Medical marijuana is Schedule III. Recreational marijuana is still Schedule I. The DEA hearing beginning June 29, 2026 is where that gap gets resolved — or doesn't. This analysis covers exactly what the hearing can address, what it structurally cannot, what obstacles stand between the hearing and a final rule, and what a realistic outcome timeline looks like for recreational cannabis, 280E, banking, and federal legalization.
What is the June 29, 2026 DEA Hearing About?
The DEA administrative hearing beginning June 29, 2026 is an expedited rulemaking process to evaluate the broader rescheduling of all marijuana — including recreational products — from Schedule I to Schedule III. It was announced alongside the April 23 order and replaces the prior Biden-era hearing proceedings, which were withdrawn and terminated. The new framework includes firm deadlines intended to move more efficiently toward a final rule.
The hearing allows interested parties — industry stakeholders, anti-marijuana advocacy groups, research institutions, state regulators, and others — to submit evidence and testimony on whether all marijuana meets the criteria for Schedule III classification under the Controlled Substances Act. An administrative law judge will preside. This is formal federal rulemaking, not a Congressional hearing.

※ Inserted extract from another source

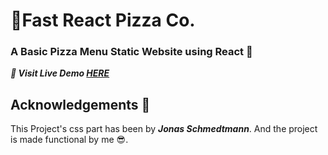 # 🍕Fast React Pizza Co.

### A Basic Pizza Menu Static Website using React 👶

**_*🚀 Visit Live Demo [HERE](https://fast-react-pizza-co-fawn.vercel.app/)*_**

## Acknowledgements 🪪

This Project's css part has been by _**Jonas Schmedtmann**_. And the project is made functional by me 😎.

Why the Prior Process Collapsed — and Why That Matters Now
The Biden-era rescheduling attempt drew approximately 43,000 public comments after a proposed rule published in May 2024 — more than any DEA rulemaking in history. Then it collapsed. In January 2025, Chief Administrative Law Judge John J. Mulrooney II raised concerns about alleged improper ex parte communications between DEA leadership and anti-rescheduling advocates including Smart Approaches to Marijuana. He granted an interlocutory appeal that halted all proceedings. In August 2025, Mulrooney retired — leaving the DEA with no administrative law judge to hear any matter at all. Multiple joint status reports through early 2026 confirmed nothing was moving.

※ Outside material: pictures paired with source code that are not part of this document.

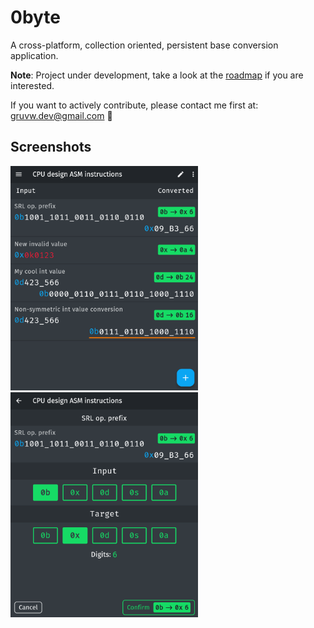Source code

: # 0byte

A cross-platform, collection oriented, persistent base conversion application.

**Note**: Project under development, take a look at the [roadmap](roadmap.md) if you are interested.

If you want to actively contribute, please contact me first at: gruvw.dev@gmail.com 🚀

## Screenshots

<div>
  <img src="docs/img/conversion.png" alt="Conversion page" width="300px">
  <img src="docs/img/edit.png" alt="Edition page" width="300px">
</div>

The Trump administration responded by using the treaty compliance pathway to immediately reschedule medical marijuana through the April 23 order, bypassing the stalled process, and launching the June 29 hearing with a fresh procedural foundation. Understanding why the prior process failed matters for assessing how durable the current one is. The same opposition groups that stalled the Biden-era process — SAM in particular — have announced plans to challenge the April 23 order and participate aggressively in the June proceedings. The administration's decision to reschedule medical marijuana first is widely understood as a deliberate effort to build a more defensible legal record before the June hearing addresses recreational cannabis.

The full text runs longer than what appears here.